# Lost Wade Box Surfside # 5-6 area



## Duckchasr (Apr 27, 2011)

Found a wade box on the beach down around the carbodies. If you can descibe it I have it for you.:texasflag


----------



## BretE (Jan 24, 2008)

Duckchasr said:


> Found a wade box on the beach down around the carbodies. If you can descibe it I have it for you.:texasflag


It's full of Norton sand eels, mostly Margerita and LSU and has a pkg of knotty hooker jig heads in it. I took a rogue wave over my head the other day and figured the strap broke. If that's it, you can keep it for being honest......I've pretty much replaced everything and had written it off.....

Can't remember what else I had in there but the above is what I miss most!


----------



## Duckchasr (Apr 27, 2011)

Yes Sir BretE that sounds right.


----------



## BretE (Jan 24, 2008)

Thanks for the offer, I wondered how far it would make it. Did the strap break? Enjoy, those are the best plastics made and jig heads in my opinion. Thanks for being honest and good luck!


----------



## Duckchasr (Apr 27, 2011)

Thanks it was just north of the bird access boardwalk . It looks like the snap came unsnapped. Man that surf will eat all loose accesories (sp).


----------



## BretE (Jan 24, 2008)

Duckchasr said:


> Thanks it was just north of the bird access boardwalk .


I was about 1/2 mile east of access 6 when I lost it. It made it a good ways!


----------



## Ready.Fire.Aim (Sep 22, 2009)

It is good to read posts like this. Two honorable men.


----------



## BretE (Jan 24, 2008)

Duckchasr said:


> Thanks it was just north of the bird access boardwalk . It looks like the snap came unsnapped. Man that surf will eat all loose accesories (sp).


Yep, when I took the wave I thought I felt something different but didn't notice for a few minutes. I was crushed at the time, that was all the plastics I had with me. Turned out the one I had tied on was plenty......

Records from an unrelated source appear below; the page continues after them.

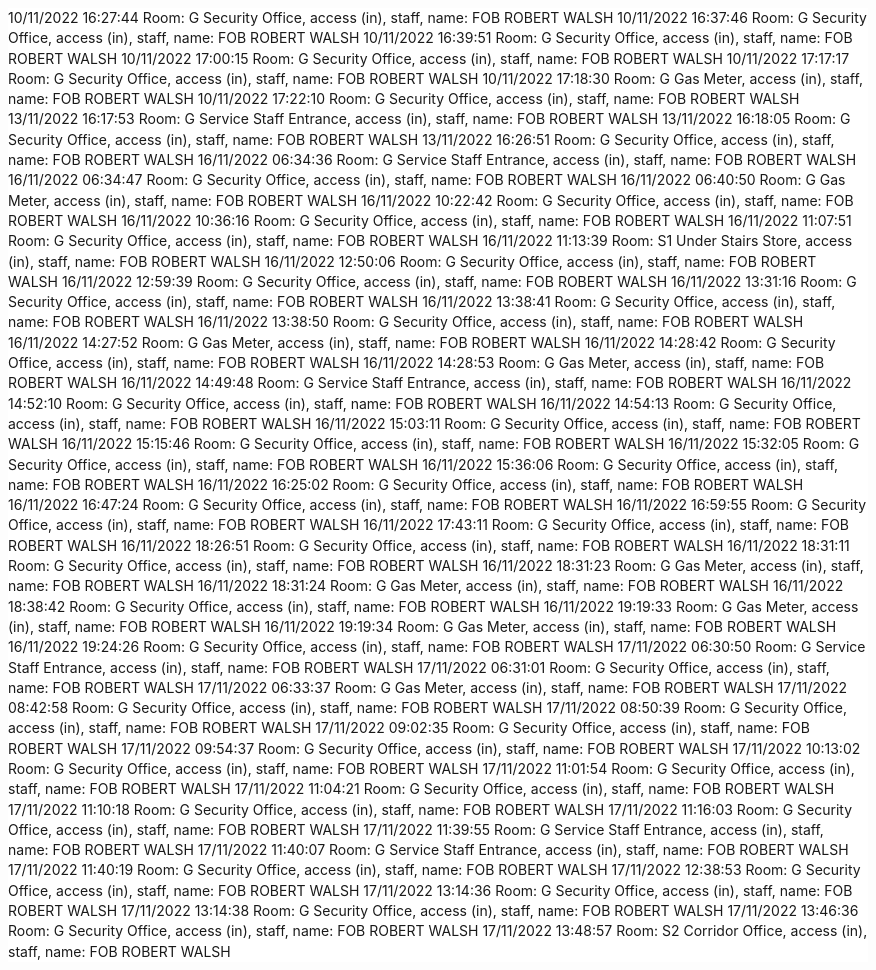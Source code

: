10/11/2022 16:27:44 Room: G Security Office, access (in), staff, name: FOB ROBERT WALSH
10/11/2022 16:37:46 Room: G Security Office, access (in), staff, name: FOB ROBERT WALSH
10/11/2022 16:39:51 Room: G Security Office, access (in), staff, name: FOB ROBERT WALSH
10/11/2022 17:00:15 Room: G Security Office, access (in), staff, name: FOB ROBERT WALSH
10/11/2022 17:17:17 Room: G Security Office, access (in), staff, name: FOB ROBERT WALSH
10/11/2022 17:18:30 Room: G Gas Meter, access (in), staff, name: FOB ROBERT WALSH
10/11/2022 17:22:10 Room: G Security Office, access (in), staff, name: FOB ROBERT WALSH
13/11/2022 16:17:53 Room: G Service Staff Entrance, access (in), staff, name: FOB ROBERT WALSH
13/11/2022 16:18:05 Room: G Security Office, access (in), staff, name: FOB ROBERT WALSH
13/11/2022 16:26:51 Room: G Security Office, access (in), staff, name: FOB ROBERT WALSH
16/11/2022 06:34:36 Room: G Service Staff Entrance, access (in), staff, name: FOB ROBERT WALSH
16/11/2022 06:34:47 Room: G Security Office, access (in), staff, name: FOB ROBERT WALSH
16/11/2022 06:40:50 Room: G Gas Meter, access (in), staff, name: FOB ROBERT WALSH
16/11/2022 10:22:42 Room: G Security Office, access (in), staff, name: FOB ROBERT WALSH
16/11/2022 10:36:16 Room: G Security Office, access (in), staff, name: FOB ROBERT WALSH
16/11/2022 11:07:51 Room: G Security Office, access (in), staff, name: FOB ROBERT WALSH
16/11/2022 11:13:39 Room: S1 Under Stairs Store, access (in), staff, name: FOB ROBERT WALSH
16/11/2022 12:50:06 Room: G Security Office, access (in), staff, name: FOB ROBERT WALSH
16/11/2022 12:59:39 Room: G Security Office, access (in), staff, name: FOB ROBERT WALSH
16/11/2022 13:31:16 Room: G Security Office, access (in), staff, name: FOB ROBERT WALSH
16/11/2022 13:38:41 Room: G Security Office, access (in), staff, name: FOB ROBERT WALSH
16/11/2022 13:38:50 Room: G Security Office, access (in), staff, name: FOB ROBERT WALSH
16/11/2022 14:27:52 Room: G Gas Meter, access (in), staff, name: FOB ROBERT WALSH
16/11/2022 14:28:42 Room: G Security Office, access (in), staff, name: FOB ROBERT WALSH
16/11/2022 14:28:53 Room: G Gas Meter, access (in), staff, name: FOB ROBERT WALSH
16/11/2022 14:49:48 Room: G Service Staff Entrance, access (in), staff, name: FOB ROBERT WALSH
16/11/2022 14:52:10 Room: G Security Office, access (in), staff, name: FOB ROBERT WALSH
16/11/2022 14:54:13 Room: G Security Office, access (in), staff, name: FOB ROBERT WALSH
16/11/2022 15:03:11 Room: G Security Office, access (in), staff, name: FOB ROBERT WALSH
16/11/2022 15:15:46 Room: G Security Office, access (in), staff, name: FOB ROBERT WALSH
16/11/2022 15:32:05 Room: G Security Office, access (in), staff, name: FOB ROBERT WALSH
16/11/2022 15:36:06 Room: G Security Office, access (in), staff, name: FOB ROBERT WALSH
16/11/2022 16:25:02 Room: G Security Office, access (in), staff, name: FOB ROBERT WALSH
16/11/2022 16:47:24 Room: G Security Office, access (in), staff, name: FOB ROBERT WALSH
16/11/2022 16:59:55 Room: G Security Office, access (in), staff, name: FOB ROBERT WALSH
16/11/2022 17:43:11 Room: G Security Office, access (in), staff, name: FOB ROBERT WALSH
16/11/2022 18:26:51 Room: G Security Office, access (in), staff, name: FOB ROBERT WALSH
16/11/2022 18:31:11 Room: G Security Office, access (in), staff, name: FOB ROBERT WALSH
16/11/2022 18:31:23 Room: G Gas Meter, access (in), staff, name: FOB ROBERT WALSH
16/11/2022 18:31:24 Room: G Gas Meter, access (in), staff, name: FOB ROBERT WALSH
16/11/2022 18:38:42 Room: G Security Office, access (in), staff, name: FOB ROBERT WALSH
16/11/2022 19:19:33 Room: G Gas Meter, access (in), staff, name: FOB ROBERT WALSH
16/11/2022 19:19:34 Room: G Gas Meter, access (in), staff, name: FOB ROBERT WALSH
16/11/2022 19:24:26 Room: G Security Office, access (in), staff, name: FOB ROBERT WALSH
17/11/2022 06:30:50 Room: G Service Staff Entrance, access (in), staff, name: FOB ROBERT WALSH
17/11/2022 06:31:01 Room: G Security Office, access (in), staff, name: FOB ROBERT WALSH
17/11/2022 06:33:37 Room: G Gas Meter, access (in), staff, name: FOB ROBERT WALSH
17/11/2022 08:42:58 Room: G Security Office, access (in), staff, name: FOB ROBERT WALSH
17/11/2022 08:50:39 Room: G Security Office, access (in), staff, name: FOB ROBERT WALSH
17/11/2022 09:02:35 Room: G Security Office, access (in), staff, name: FOB ROBERT WALSH
17/11/2022 09:54:37 Room: G Security Office, access (in), staff, name: FOB ROBERT WALSH
17/11/2022 10:13:02 Room: G Security Office, access (in), staff, name: FOB ROBERT WALSH
17/11/2022 11:01:54 Room: G Security Office, access (in), staff, name: FOB ROBERT WALSH
17/11/2022 11:04:21 Room: G Security Office, access (in), staff, name: FOB ROBERT WALSH
17/11/2022 11:10:18 Room: G Security Office, access (in), staff, name: FOB ROBERT WALSH
17/11/2022 11:16:03 Room: G Security Office, access (in), staff, name: FOB ROBERT WALSH
17/11/2022 11:39:55 Room: G Service Staff Entrance, access (in), staff, name: FOB ROBERT WALSH
17/11/2022 11:40:07 Room: G Service Staff Entrance, access (in), staff, name: FOB ROBERT WALSH
17/11/2022 11:40:19 Room: G Security Office, access (in), staff, name: FOB ROBERT WALSH
17/11/2022 12:38:53 Room: G Security Office, access (in), staff, name: FOB ROBERT WALSH
17/11/2022 13:14:36 Room: G Security Office, access (in), staff, name: FOB ROBERT WALSH
17/11/2022 13:14:38 Room: G Security Office, access (in), staff, name: FOB ROBERT WALSH
17/11/2022 13:46:36 Room: G Security Office, access (in), staff, name: FOB ROBERT WALSH
17/11/2022 13:48:57 Room: S2 Corridor Office, access (in), staff, name: FOB ROBERT WALSH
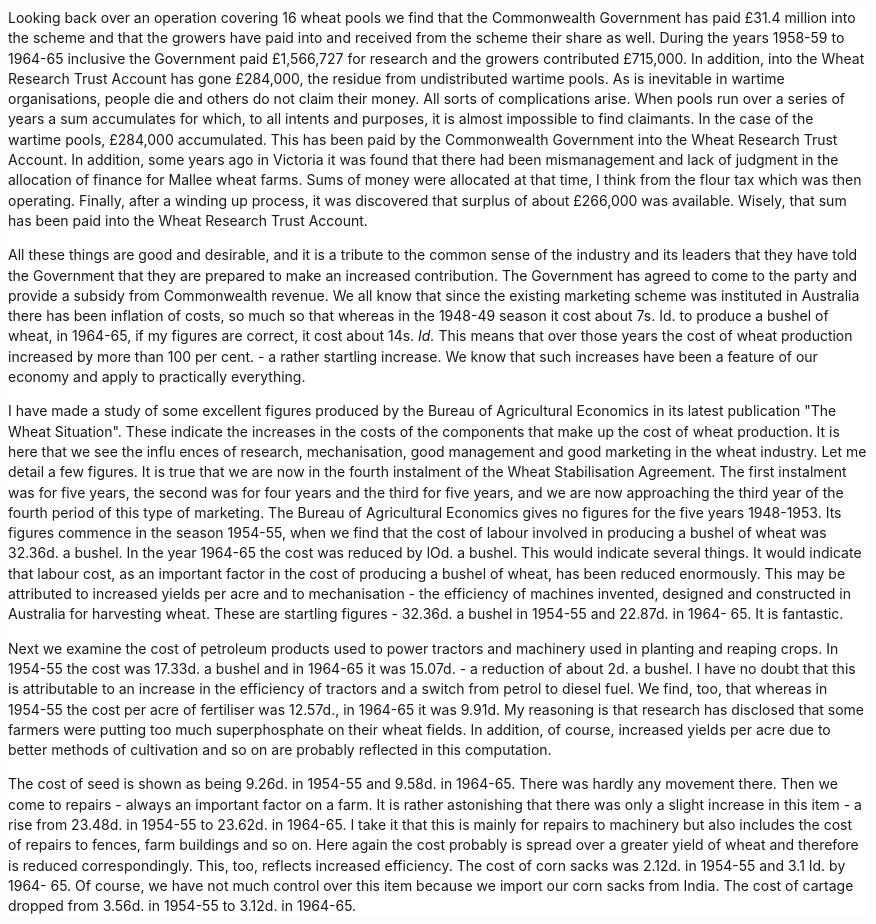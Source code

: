Looking back over an operation covering 16 wheat pools we find that the Commonwealth Government has paid £31.4 million into the scheme and that the growers have paid into and received from the scheme their share as well. During the years 1958-59 to 1964-65 inclusive the Government paid £1,566,727 for research and the growers contributed £715,000. In addition, into the Wheat Research Trust Account has gone £284,000, the residue from undistributed wartime pools. As is inevitable in wartime organisations, people die and others do not claim their money. All sorts of complications arise. When pools run over a series of years a sum accumulates for which, to all intents and purposes, it is almost impossible to find claimants. In the case of the wartime pools, £284,000 accumulated. This has been paid by the Commonwealth Government into the Wheat Research Trust Account. In addition, some years ago in Victoria it was found that there had been mismanagement and lack of judgment in the allocation of finance for Mallee wheat farms. Sums of money were allocated at that time, I think from the flour tax which was then operating. Finally, after a winding up process, it was discovered that surplus of about £266,000 was available. Wisely, that sum has been paid into the Wheat Research Trust Account. 

All these things are good and desirable, and it is a tribute to the common sense of the industry and its leaders that they have told the Government that they are prepared to make an increased contribution. The Government has agreed to come to the party and provide a subsidy from Commonwealth revenue. We all know that since the existing marketing scheme was instituted in Australia there has been inflation of costs, so much so that whereas in the 1948-49 season it cost about 7s. Id. to produce a bushel of wheat, in 1964-65, if my figures are correct, it cost about 14s.  *Id.*  This means that over those years the cost of wheat production increased by more than 100 per cent. - a rather startling increase. We know that such increases have been a feature of our economy and apply to practically everything. 

I have made a study of some excellent figures produced by the Bureau of Agricultural Economics in its latest publication "The Wheat Situation". These indicate the increases in the costs of the components that make up the cost of wheat production. It is here that we see the influ ences of research, mechanisation, good management and good marketing in the wheat industry. Let me detail a few figures. It is true that we are now in the fourth instalment of the Wheat Stabilisation Agreement. The first instalment was for five years, the second was for four years and the third for five years, and we are now approaching the third year of the fourth period of this type of marketing. The Bureau of Agricultural Economics gives no figures for the five years 1948-1953. Its figures commence in the season 1954-55, when we find that the cost of labour involved in producing a bushel of wheat was 32.36d. a bushel. In the year 1964-65 the cost was reduced by lOd. a bushel. This would indicate several things. It would indicate that labour cost, as an important factor in the cost of producing a bushel of wheat, has been reduced enormously. This may be attributed to increased yields per acre and to mechanisation - the efficiency of machines invented, designed and constructed in Australia for harvesting wheat. These are startling figures - 32.36d. a bushel in 1954-55 and 22.87d. in 1964- 65. It is fantastic. 

Next we examine the cost of petroleum products used to power tractors and machinery used in planting and reaping crops. In 1954-55 the cost was 17.33d. a bushel and in 1964-65 it was 15.07d. - a reduction of about 2d. a bushel. I have no doubt that this is attributable to an increase in the efficiency of tractors and a switch from petrol to diesel fuel. We find, too, that whereas in 1954-55 the cost per acre of fertiliser was 12.57d., in 1964-65 it was 9.91d. My reasoning is that research has disclosed that some farmers were putting too much superphosphate on their wheat fields. In addition, of course, increased yields per acre due to better methods of cultivation and so on are probably reflected in this computation. 

The cost of seed is shown as being 9.26d. in 1954-55 and 9.58d. in 1964-65. There was hardly any movement there. Then we come to repairs - always an important factor on a farm. It is rather astonishing that there was only a slight increase in this item - a rise from 23.48d. in 1954-55 to 23.62d. in 1964-65. I take it that this is mainly for repairs to machinery but also includes the cost of repairs to fences, farm buildings and so on. Here again the cost probably is spread over a greater yield of wheat and therefore is reduced correspondingly. This, too, reflects increased efficiency. The cost of corn sacks was 2.12d. in 1954-55 and 3.1 Id. by 1964- 65. Of course, we have not much control over this item because we import our corn sacks from India. The cost of cartage dropped from 3.56d. in 1954-55 to 3.12d. in 1964-65. 
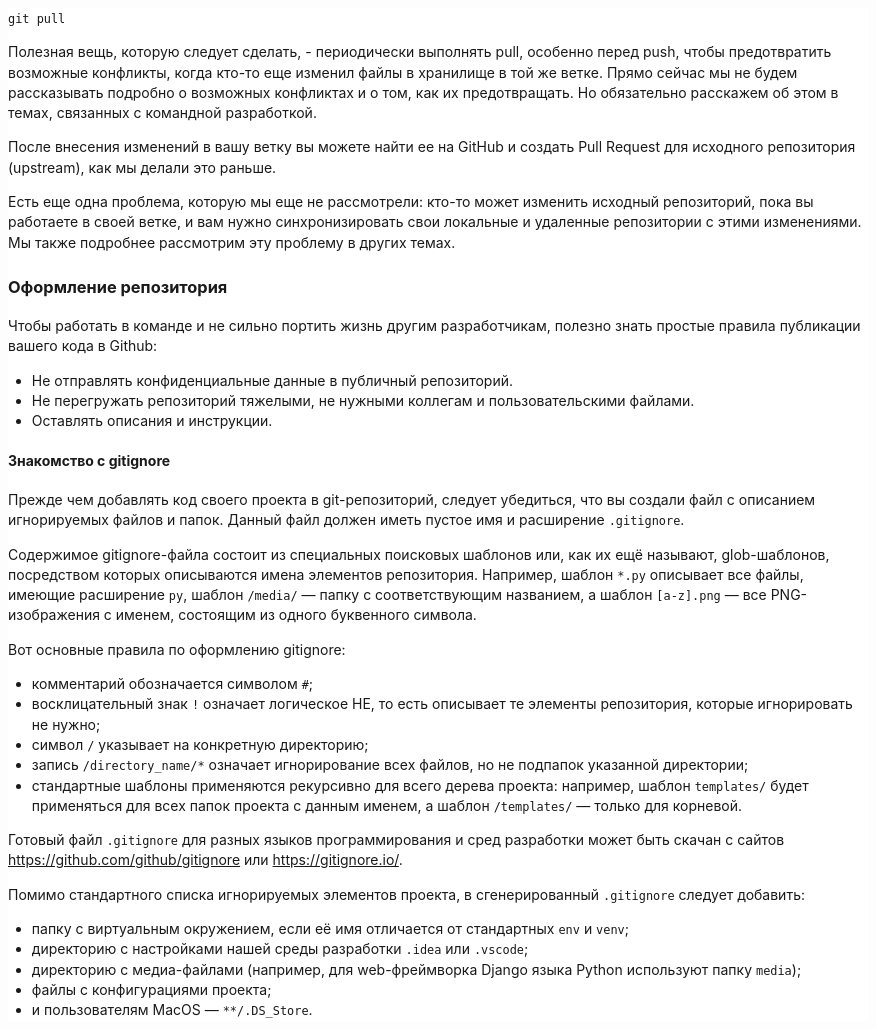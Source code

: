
 ```shell
git pull
```

Полезная вещь, которую следует сделать, - периодически выполнять pull, особенно перед push, чтобы предотвратить возможные конфликты, когда кто-то еще изменил файлы в хранилище в той же ветке. Прямо сейчас мы не будем рассказывать подробно о возможных конфликтах и о том, как их предотвращать. Но обязательно расскажем об этом в темах, связанных с командной разработкой.

После внесения изменений в вашу ветку вы можете найти ее на GitHub и создать Pull Request для исходного репозитория (upstream), как мы делали это раньше.

Есть еще одна проблема, которую мы еще не рассмотрели: кто-то может изменить исходный репозиторий, пока вы работаете в своей ветке, и вам нужно синхронизировать свои локальные и удаленные репозитории с этими изменениями. Мы также подробнее рассмотрим эту проблему в других темах.

### Оформление репозитория

Чтобы работать в команде и не сильно портить жизнь другим разработчикам, полезно знать простые правила публикации вашего кода в Github:

- Не отправлять конфиденциальные данные в публичный репозиторий.
- Не перегружать репозиторий тяжелыми, не нужными коллегам и пользовательскими файлами.
- Оставлять описания и инструкции.

#### Знакомство с gitignore

Прежде чем добавлять код своего проекта в git-репозиторий, следует убедиться, что вы создали файл с описанием игнорируемых файлов и папок. Данный файл должен иметь пустое имя и расширение `.gitignore`.

Содержимое gitignore-файла состоит из специальных поисковых шаблонов или, как их ещё называют, glob-шаблонов, посредством которых описываются имена элементов репозитория. Например, шаблон `*.py` описывает все файлы, имеющие расширение `py`, шаблон `/media/` — папку с соответствующим названием, а шаблон `[a-z].png` — все PNG-изображения с именем, состоящим из одного буквенного символа.

Вот основные правила по оформлению gitignore:

- комментарий обозначается символом `#`;
- восклицательный знак `!` означает логическое НЕ, то есть описывает те элементы репозитория, которые игнорировать не нужно;
- символ `/` указывает на конкретную директорию;
- запись `/directory_name/*` означает игнорирование всех файлов, но не подпапок указанной директории;
- стандартные шаблоны применяются рекурсивно для всего дерева проекта: например, шаблон `templates/` будет применяться для всех папок проекта с данным именем, а шаблон `/templates/` — только для корневой.

Готовый файл `.gitignore` для разных языков программирования и сред разработки  может быть скачан с сайтов https://github.com/github/gitignore или https://gitignore.io/.

Помимо стандартного списка игнорируемых элементов проекта, в сгенерированный `.gitignore` следует добавить:

- папку с виртуальным окружением, если её имя отличается от стандартных `env` и `venv`;
- директорию с настройками нашей среды разработки `.idea` или `.vscode`;
- директорию с медиа-файлами (например, для web-фреймворка Django языка Python используют папку `media`);
- файлы с конфигурациями проекта;
- и пользователям MacOS — `**/.DS_Store`.
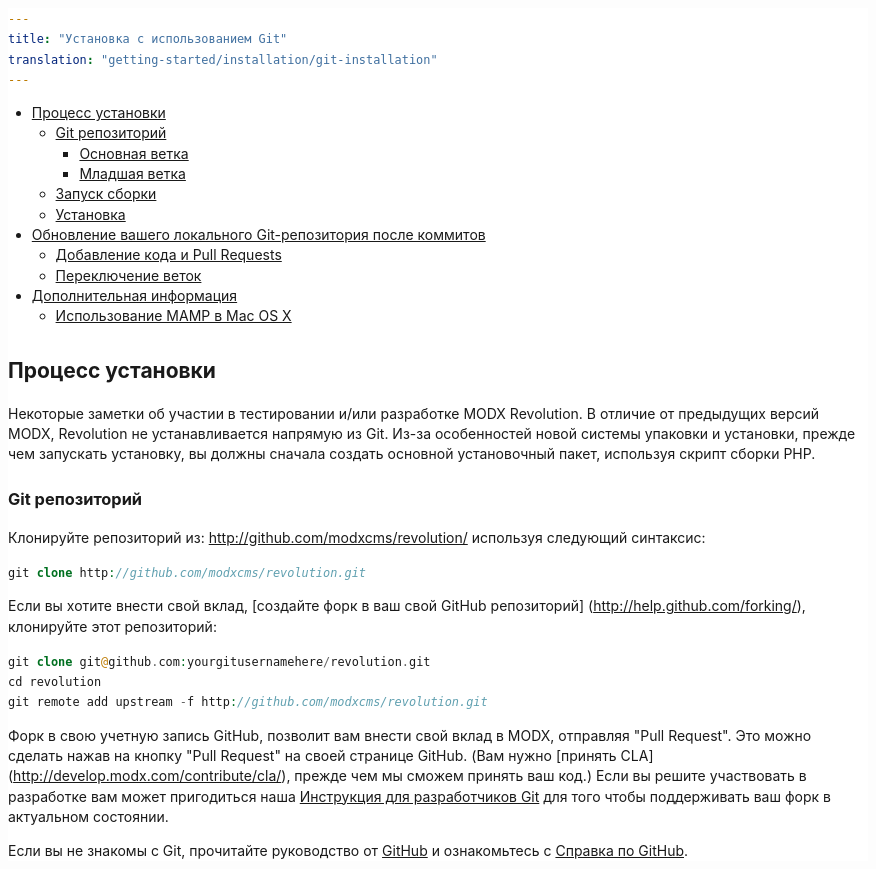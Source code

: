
 ```yaml
---
title: "Установка с использованием Git"
translation: "getting-started/installation/git-installation"
---
```


- [Процесс установки](#процесс-установки)
  - [Git репозиторий](#git-репозиторий)
      - [Основная ветка](#основная-ветка)
      - [Младшая ветка](#младшая-ветка)
  - [Запуск сборки](#запуск-сборки)
  - [Установка](#установка)
- [Обновление вашего локального Git-репозитория после коммитов](#обновление-вашего-локального-git-репозитория-после-коммитов)
  - [Добавление кода и Pull Requests](#добавление-кода-и-pull-requests)
  - [Переключение веток](#переключение-веток)
- [Дополнительная информация](#дополнительная-информация)
  - [Использование MAMP в Mac OS X](#использование-mamp-в-mac-os-x)



## Процесс установки

 Некоторые заметки об участии в тестировании и/или разработке MODX Revolution. В отличие от предыдущих версий MODX, Revolution не устанавливается напрямую из Git. Из-за особенностей новой системы упаковки и установки, прежде чем запускать установку, вы должны сначала создать основной установочный пакет, используя скрипт сборки PHP.

### Git репозиторий

 Клонируйте репозиторий из: <http://github.com/modxcms/revolution/> используя следующий синтаксис:

 ``` php 
git clone http://github.com/modxcms/revolution.git
```

 Если вы хотите внести свой вклад, [создайте форк в ваш свой GitHub репозиторий] (http://help.github.com/forking/), клонируйте этот репозиторий:

 ``` php 
git clone git@github.com:yourgitusernamehere/revolution.git
cd revolution
git remote add upstream -f http://github.com/modxcms/revolution.git
```

 Форк в свою учетную запись GitHub, позволит вам внести свой вклад в MODX, отправляя "Pull Request". Это можно сделать нажав на кнопку "Pull Request"  на своей странице GitHub. (Вам нужно [принять CLA] (http://develop.modx.com/contribute/cla/), прежде чем мы сможем принять ваш код.) Если вы решите участвовать в разработке вам может пригодиться наша [Инструкция для разработчиков Git](/display/community/MODX+GitHub+Contributor%27s+Guide "MODX GitHub Инструкция для разработчиков") для того чтобы поддерживать ваш форк в актуальном состоянии.

 Если вы не знакомы с Git, прочитайте руководство от [GitHub](http://learn.github.com/) и ознакомьтесь с  [Справка по GitHub](http://help.github.com).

Those two colors are deadly.......shhhhh......


----------



## born to fish (Mar 30, 2013)

Wow. So it did wash up hug BretE. 

Sent from my SGH-M919 using Tapatalk


----------



## BretE (Jan 24, 2008)

born to fish said:


> Wow. So it did wash up hug BretE.
> 
> Sent from my SGH-M919 using Tapatalk


Yep, made a pretty good trip too! It couldn't have washed up with my cool pink Boga thingy!......


----------



## born to fish (Mar 30, 2013)

That would've been too easy. 

Sent from my SGH-M919 using Tapatalk


----------



## seabo (Jun 29, 2006)

Ready.Fire.Aim said:


> It is good to read posts like this. Two honorable men.


Ã-2.



Duckchasr said:


> Thanks it was just north of the bird access boardwalk . It looks like the snap came unsnapped. Man that surf will eat all loose accesories (sp).


 keep off my wave..
Lol.
Dang the luck.. a box full of worms..
could a been corkys huh


----------



## BretE (Jan 24, 2008)

seabo said:


> Ã-2.
> 
> keep off my wave..
> Lol.
> ...


Lol......that box was chock full my super secret guaranteed fish slayers!.....


----------



## Duckchasr (Apr 27, 2011)

seabo said:


> Ã-2.
> 
> keep off my wave..
> Lol.
> ...


It would be fool who took more than just a few lures wading the surf it has a tendency to eat things.lol
Nah I've never got into the corky craze although I know they catch fish.
I pretty much just throw a gold spoon 90% of the time the other 10% either bassassin saltpepper/chartuse or hogie jack red/white.
Nowthat I discovered some super secret fish slayers washed up on the beach I'll have to break out of my comfort zone and try something different.:dance:


----------



## coastalplayer (Jul 5, 2008)

great thread


----------